In consideration of the license and other rights granted by Jenrin, the Company paid Jenrin a $250,000 upfront cash payment and is obligated to pay potential milestone payments to Jenrin totaling up to $18.4 million for each compound it elects to develop based upon the achievement of specified development and regulatory milestones. In addition, Corbus is obligated to pay Jenrin royalties in the mid, single digits based on net sales of any Licensed Products, subject to specified reductions. As of March 31, 2019, there have been no milestone or royalty payments made to Jenrin.

 

In January 2017, the FASB issued ASU 2017-01, Business Combinations (Topic 805): Clarifying the Definition of a Business (“ASU 2017-01”) which clarifies the definition of a business and determines when an integrated set of assets and activities is not a business. ASU 2017-01 requires that if substantially all of the fair value of gross assets acquired or disposed of is concentrated in a single asset or group of similar identifiable assets, the assets would not represent a business. The Company determined that substantially all of the fair value of the Jenrin Agreement was attributable to a single in-process research and development asset, CRB-4001, which did not constitute a business.
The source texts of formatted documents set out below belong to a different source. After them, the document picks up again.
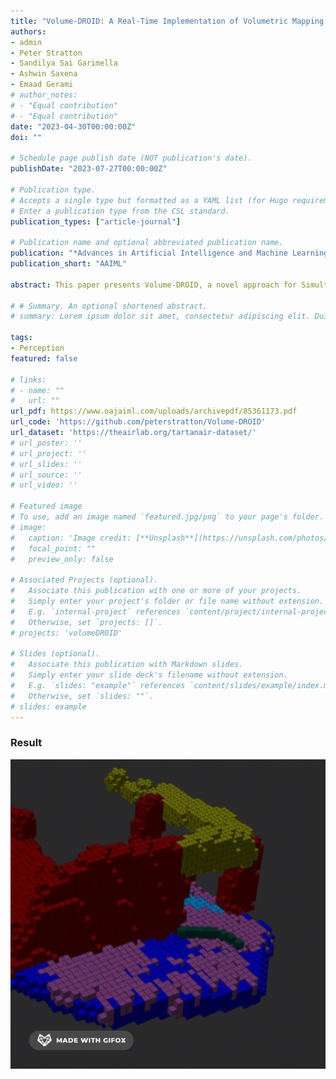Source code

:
 ```yaml
---
title: "Volume-DROID: A Real-Time Implementation of Volumetric Mapping with DROID-SLAM"
authors:
- admin
- Peter Stratton 
- Sandilya Sai Garimella 
- Ashwin Saxena
- Emaad Gerami
# author_notes:
# - "Equal contribution"
# - "Equal contribution"
date: "2023-04-30T00:00:00Z"
doi: ""

# Schedule page publish date (NOT publication's date).
publishDate: "2023-07-27T00:00:00Z"

# Publication type.
# Accepts a single type but formatted as a YAML list (for Hugo requirements).
# Enter a publication type from the CSL standard.
publication_types: ["article-journal"]

# Publication name and optional abbreviated publication name.
publication: "*Advances in Artificial Intelligence and Machine Learning"
publication_short: "AAIML"

abstract: This paper presents Volume-DROID, a novel approach for Simultaneous Localization and Mapping (SLAM) that integrates Volumetric Mapping and Differentiable Recurrent Optimization-Inspired Design (DROID). Volume-DROID takes camera images (monocular or stereo) or frames from a video as input and combines DROID-SLAM, point cloud registration, an off-the-shelf semantic segmentation network, and Convolutional Bayesian Kernel Inference (ConvBKI) to generate a 3D semantic map of the environment and provide accurate localization for the robot. The key innovation of our method is the real-time fusion of DROID-SLAM and Convolutional Bayesian Kernel Inference (ConvBKI), achieved through the introduction of point cloud generation from RGB-Depth frames and optimized camera poses. This integration, engineered to enable efficient and timely processing, minimizes lag and ensures effective performance of the system. Our approach facilitates functional real-time online semantic mapping with just camera images or stereo video input.

# # Summary. An optional shortened abstract.
# summary: Lorem ipsum dolor sit amet, consectetur adipiscing elit. Duis posuere tellus ac convallis placerat. Proin tincidunt magna sed ex sollicitudin condimentum.

tags:
- Perception
featured: false

# links:
# - name: ""
#   url: ""
url_pdf: https://www.oajaiml.com/uploads/archivepdf/85361173.pdf
url_code: 'https://github.com/peterstratton/Volume-DROID'
url_dataset: 'https://theairlab.org/tartanair-dataset/'
# url_poster: ''
# url_project: ''
# url_slides: ''
# url_source: ''
# url_video: ''

# Featured image
# To use, add an image named `featured.jpg/png` to your page's folder. 
# image:
#   caption: 'Image credit: [**Unsplash**](https://unsplash.com/photos/jdD8gXaTZsc)'
#   focal_point: ""
#   preview_only: false

# Associated Projects (optional).
#   Associate this publication with one or more of your projects.
#   Simply enter your project's folder or file name without extension.
#   E.g. `internal-project` references `content/project/internal-project/index.md`.
#   Otherwise, set `projects: []`.
# projects: 'volumeDROID'

# Slides (optional).
#   Associate this publication with Markdown slides.
#   Simply enter your slide deck's filename without extension.
#   E.g. `slides: "example"` references `content/slides/example/index.md`.
#   Otherwise, set `slides: ""`.
# slides: example
---
```


<!-- {{% callout note %}}
Click the *Cite* button above to demo the feature to enable visitors to import publication metadata into their reference management software.
{{% /callout %}}

{{% callout note %}}
Create your slides in Markdown - click the *Slides* button to check out the example.
{{% /callout %}}

Add the publication's **full text** or **supplementary notes** here. You can use rich formatting such as including [code, math, and images](https://docs.hugoblox.com/content/writing-markdown-latex/). -->

### Result
![screen render text](output.gif "Volume-DROID generating semantically laeled voxels")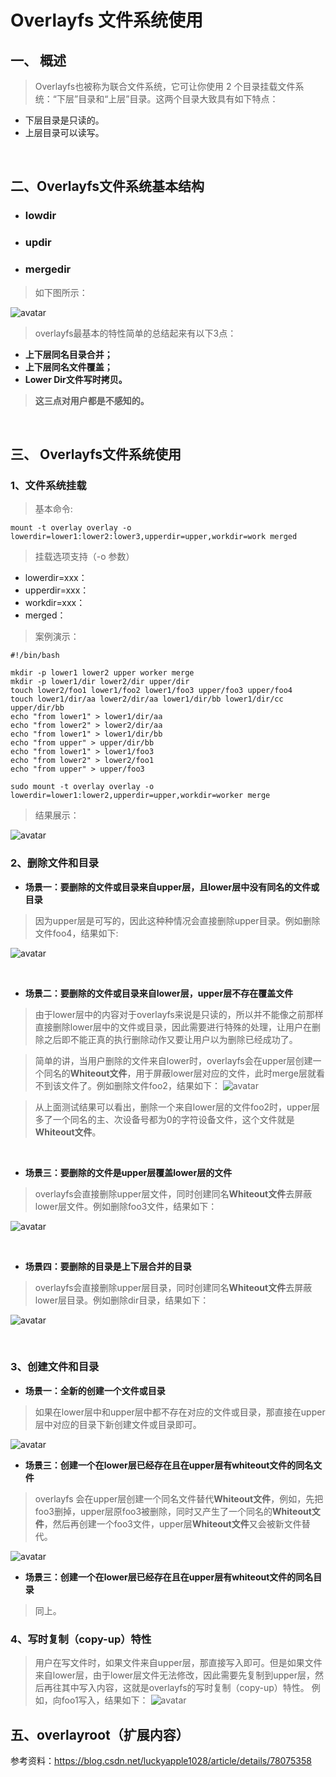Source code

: 
# Overlayfs 文件系统使用

## 一、 概述
 
> Overlayfs也被称为联合文件系统，它可让你使用 2 个目录挂载文件系统：“下层”目录和“上层”目录。这两个目录大致具有如下特点：
* 下层目录是只读的。
* 上层目录可以读写。

&nbsp;

## 二、Overlayfs文件系统基本结构

* ### lowdir
* ### updir
* ### mergedir

> 如下图所示：

![avatar](./overlayfs-1.png)

> overlayfs最基本的特性简单的总结起来有以下3点：
* **上下层同名目录合并；**
* **上下层同名文件覆盖；**
* **Lower Dir文件写时拷贝。**

> **这三点对用户都是不感知的。**

&nbsp;

##  三、 Overlayfs文件系统使用
### 1、文件系统挂载
> 基本命令:
```
mount -t overlay overlay -o lowerdir=lower1:lower2:lower3,upperdir=upper,workdir=work merged
```
> 挂载选项支持（-o 参数）
* lowerdir=xxx：
* upperdir=xxx：
* workdir=xxx：
* merged：

> 案例演示：
```
#!/bin/bash

mkdir -p lower1 lower2 upper worker merge
mkdir -p lower1/dir lower2/dir upper/dir
touch lower2/foo1 lower1/foo2 lower1/foo3 upper/foo3 upper/foo4
touch lower1/dir/aa lower2/dir/aa lower1/dir/bb lower1/dir/cc upper/dir/bb
echo "from lower1" > lower1/dir/aa
echo "from lower2" > lower2/dir/aa
echo "from lower1" > lower1/dir/bb
echo "from upper" > upper/dir/bb
echo "from lower1" > lower1/foo3
echo "from lower2" > lower2/foo1
echo "from upper" > upper/foo3

sudo mount -t overlay overlay -o lowerdir=lower1:lower2,upperdir=upper,workdir=worker merge

```

> 结果展示：

![avatar](./overlayfs-2.png)



### 2、删除文件和目录
* **场景一：要删除的文件或目录来自upper层，且lower层中没有同名的文件或目录**
> 因为upper层是可写的，因此这种种情况会直接删除upper目录。例如删除文件foo4，结果如下:

![avatar](./example-1.png)

&nbsp;

* **场景二：要删除的文件或目录来自lower层，upper层不存在覆盖文件**
> 由于lower层中的内容对于overlayfs来说是只读的，所以并不能像之前那样直接删除lower层中的文件或目录，因此需要进行特殊的处理，让用户在删除之后即不能正真的执行删除动作又要让用户以为删除已经成功了。

> 简单的讲，当用户删除的文件来自lower时，overlayfs会在upper层创建一个同名的**Whiteout文件**，用于屏蔽lower层对应的文件，此时merge层就看不到该文件了。例如删除文件foo2，结果如下：
![avatar](./example-2.png)

> 从上面测试结果可以看出，删除一个来自lower层的文件foo2时，upper层多了一个同名的主、次设备号都为0的字符设备文件，这个文件就是**Whiteout文件**。

&nbsp;

* **场景三：要删除的文件是upper层覆盖lower层的文件**
>  overlayfs会直接删除upper层文件，同时创建同名**Whiteout文件**去屏蔽lower层文件。例如删除foo3文件，结果如下：

![avatar](./example-3.png)


&nbsp;

* **场景四：要删除的目录是上下层合并的目录**
> overlayfs会直接删除upper层目录，同时创建同名**Whiteout文件**去屏蔽lower层目录。例如删除dir目录，结果如下：

![avatar](./example-4.png)

&nbsp;

### 3、创建文件和目录
* **场景一：全新的创建一个文件或目录**
> 如果在lower层中和upper层中都不存在对应的文件或目录，那直接在upper层中对应的目录下新创建文件或目录即可。

![avatar](./example-5.png)

* **场景三：创建一个在lower层已经存在且在upper层有whiteout文件的同名文件**
> overlayfs 会在upper层创建一个同名文件替代**Whiteout文件**，例如，先把foo3删掉，upper层原foo3被删除，同时又产生了一个同名的**Whiteout文件**，然后再创建一个foo3文件，upper层**Whiteout文件**又会被新文件替代。

![avatar](./example-6.png)

* **场景三：创建一个在lower层已经存在且在upper层有whiteout文件的同名目录**
> 同上。

### 4、写时复制（copy-up）特性
> 用户在写文件时，如果文件来自upper层，那直接写入即可。但是如果文件来自lower层，由于lower层文件无法修改，因此需要先复制到upper层，然后再往其中写入内容，这就是overlayfs的写时复制（copy-up）特性。
> 例如，向foo1写入，结果如下：
![avatar](./example-7.png)


## 五、overlayroot（扩展内容）


参考资料：https://blog.csdn.net/luckyapple1028/article/details/78075358



 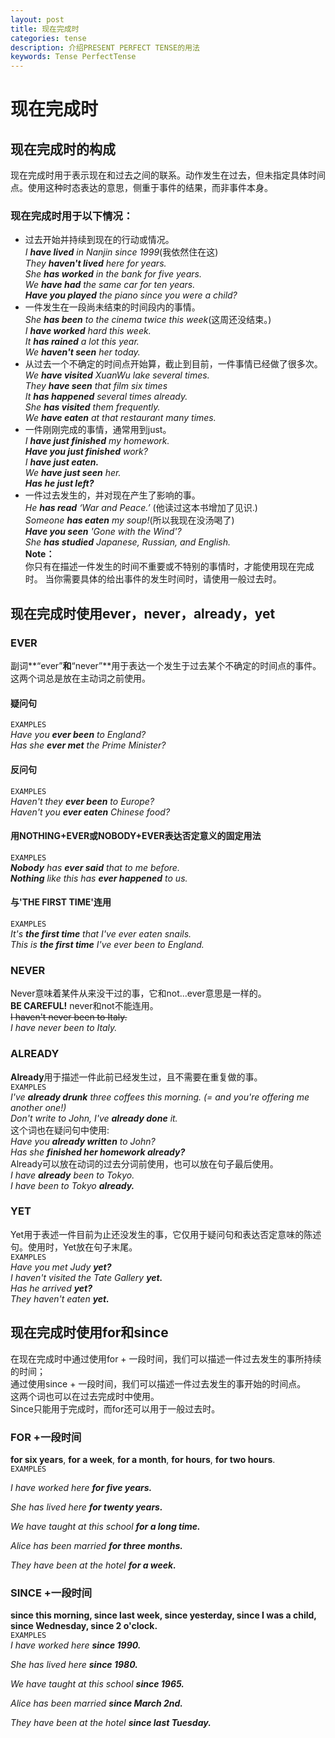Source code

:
 ```yaml
---
layout: post
title: 现在完成时
categories: tense
description: 介绍PRESENT PERFECT TENSE的用法
keywords: Tense PerfectTense
---
```


# 现在完成时

## 现在完成时的构成

现在完成时用于表示现在和过去之间的联系。动作发生在过去，但未指定具体时间点。使用这种时态表达的意思，侧重于事件的结果，而非事件本身。  

### 现在完成时用于以下情况：
* 过去开始并持续到现在的行动或情况。  
*I **have lived** in Nanjin since 1999*(我依然住在这)  
*They **haven't lived** here for years.*  
*She **has worked** in the bank for five years.*  
*We **have had** the same car for ten years.*  
***Have you played** the piano since you were a child?*
* 一件发生在一段尚未结束的时间段内的事情。  
*She **has been** to the cinema twice this week*(这周还没结束。)  
*I **have worked** hard this week.*  
*It **has rained** a lot this year.*  
*We **haven't seen** her today.*  
* 从过去一个不确定的时间点开始算，截止到目前，一件事情已经做了很多次。  
*We **have visited** XuanWu lake several times.*  
*They **have seen** that film six times*  
*It **has happened** several times already.*  
*She **has visited** them frequently.*  
*We **have eaten** at that restaurant many times.*  
* 一件刚刚完成的事情，通常用到just。  
*I **have just finished** my homework.*  
***Have you just finished** work?*  
*I **have just eaten.***  
*We **have just seen** her.*  
***Has he just left?***  
* 一件过去发生的，并对现在产生了影响的事。  
*He **has read** ‘War and Peace.’* (他读过这本书增加了见识.)  
*Someone **has eaten** my soup!*(所以我现在没汤喝了)  
***Have you seen** 'Gone with the Wind'?*  
*She **has studied** Japanese, Russian, and English.*  
**Note：**  
你只有在描述一件发生的时间不重要或不特别的事情时，才能使用现在完成时。
当你需要具体的给出事件的发生时间时，请使用一般过去时。  

## 现在完成时使用ever，never，already，yet
### EVER    
副词**“ever”**和**“never”**用于表达一个发生于过去某个不确定的时间点的事件。这两个词总是放在主动词之前使用。  
#### 疑问句  
`EXAMPLES`  
*Have you **ever been** to England?*  
*Has she **ever met** the Prime Minister?*  
#### 反问句
`EXAMPLES`  
*Haven't they **ever been** to Europe?*  
*Haven't you **ever eaten** Chinese food?*  
#### 用NOTHING+EVER或NOBODY+EVER表达否定意义的固定用法  
`EXAMPLES`  
***Nobody** has **ever said** that to me before.*  
***Nothing** like this has **ever happened** to us.*  

#### 与'THE FIRST TIME'连用  
`EXAMPLES`  
*It's **the first time** that I've ever eaten snails.*  
*This is **the first time** I've ever been to England.*  

### NEVER  
Never意味着某件从来没干过的事，它和not...ever意思是一样的。  
**BE CAREFUL!** never和not不能连用。  
~~I haven't never been to Italy.~~  
*I have never been to Italy.*  

### ALREADY  
**Already**用于描述一件此前已经发生过，且不需要在重复做的事。  
`EXAMPLES`  
*I've **already drunk** three coffees this morning. (= and you're offering me another one!)*  
*Don't write to John, I've **already done** it.*  
这个词也在疑问句中使用:  
*Have you **already written** to John?*  
*Has she **finished her homework already?***  
Already可以放在动词的过去分词前使用，也可以放在句子最后使用。  
*I have **already** been to Tokyo.*  
*I have been to Tokyo **already.***  

### YET  
Yet用于表述一件目前为止还没发生的事，它仅用于疑问句和表达否定意味的陈述句。使用时，Yet放在句子末尾。  
`EXAMPLES`  
*Have you met Judy **yet?***  
*I haven't visited the Tate Gallery **yet.***  
*Has he arrived **yet?***  
*They haven't eaten **yet.***  

## 现在完成时使用for和since  
在现在完成时中通过使用for + 一段时间，我们可以描述一件过去发生的事所持续的时间；  
通过使用since + 一段时间，我们可以描述一件过去发生的事开始的时间点。  
这两个词也可以在过去完成时中使用。  
Since只能用于完成时，而for还可以用于一般过去时。  
### FOR +一段时间  
**for six years**, **for a week**, **for a month**, **for hours**, **for two hours**.  
`EXAMPLES`  

*I have worked here **for five years.***  

*She has lived here **for twenty years.***  

*We have taught at this school **for a long time.***  

*Alice has been married **for three months.***  

*They have been at the hotel **for a week.***  

### SINCE +一段时间
**since this morning, since last week, since yesterday, since I was a child, since Wednesday, since 2 o'clock.**  
`EXAMPLES`  
*I have worked here **since 1990.***  

*She has lived here **since 1980.***  

*We have taught at this school **since 1965.***  

*Alice has been married **since March 2nd.***  

*They have been at the hotel **since last Tuesday.***  
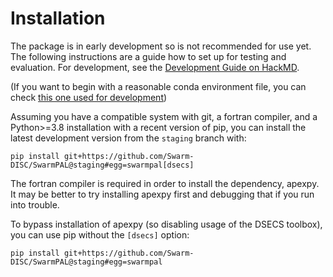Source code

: # Installation

The package is in early development so is not recommended for use yet. The following instructions are a guide how to set up for testing and evaluation. For development, see the [Development Guide on HackMD](https://hackmd.io/@swarm/dev/%2Ff6YIHfqxT9yL0giWJzhr_Q).

(If you want to begin with a reasonable conda environment file, you can check [this one used for development](https://raw.githubusercontent.com/Swarm-DISC/SwarmPAL/staging/environment.yml))

Assuming you have a compatible system with git, a fortran compiler, and a Python>=3.8 installation with a recent version of pip, you can install the latest development version from the `staging` branch with:

```
pip install git+https://github.com/Swarm-DISC/SwarmPAL@staging#egg=swarmpal[dsecs]
```

The fortran compiler is required in order to install the dependency, apexpy. It may be better to try installing apexpy first and debugging that if you run into trouble.

To bypass installation of apexpy (so disabling usage of the DSECS toolbox), you can use pip without the `[dsecs]` option:

```
pip install git+https://github.com/Swarm-DISC/SwarmPAL@staging#egg=swarmpal
```
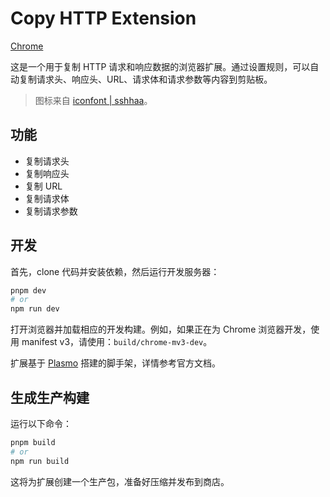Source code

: # Copy HTTP Extension

[Chrome][aihjaemhdhnklanahidclalbdeilkleo]

这是一个用于复制 HTTP 请求和响应数据的浏览器扩展。通过设置规则，可以自动复制请求头、响应头、URL、请求体和请求参数等内容到剪贴板。

> 图标来自 [iconfont | sshhaa][iconfont]。

## 功能

- 复制请求头
- 复制响应头
- 复制 URL
- 复制请求体
- 复制请求参数

## 开发

首先，clone 代码并安装依赖，然后运行开发服务器：

```bash
pnpm dev
# or
npm run dev
```

打开浏览器并加载相应的开发构建。例如，如果正在为 Chrome 浏览器开发，使用 manifest v3，请使用：`build/chrome-mv3-dev`。

扩展基于 [Plasmo](https://docs.plasmo.com/) 搭建的脚手架，详情参考官方文档。

## 生成生产构建

运行以下命令：

```bash
pnpm build
# or
npm run build
```

这将为扩展创建一个生产包，准备好压缩并发布到商店。

[aihjaemhdhnklanahidclalbdeilkleo]: https://chromewebstore.google.com/detail/copy-http/aihjaemhdhnklanahidclalbdeilkleo
[iconfont]: https://www.iconfont.cn/user/detail?uid=43820&nid=Tm5ezG3YNRej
The Company concluded that it did not have any alternative future use for the acquired in-process research and development asset. Thus, the Company recorded the $250,000 upfront payment to research and development expenses in the third quarter of 2018. The Company will account for the $18.4 million of development and regulatory milestone payments in the period that the relevant milestones are achieved as either research and development expense or as an intangible asset as applicable.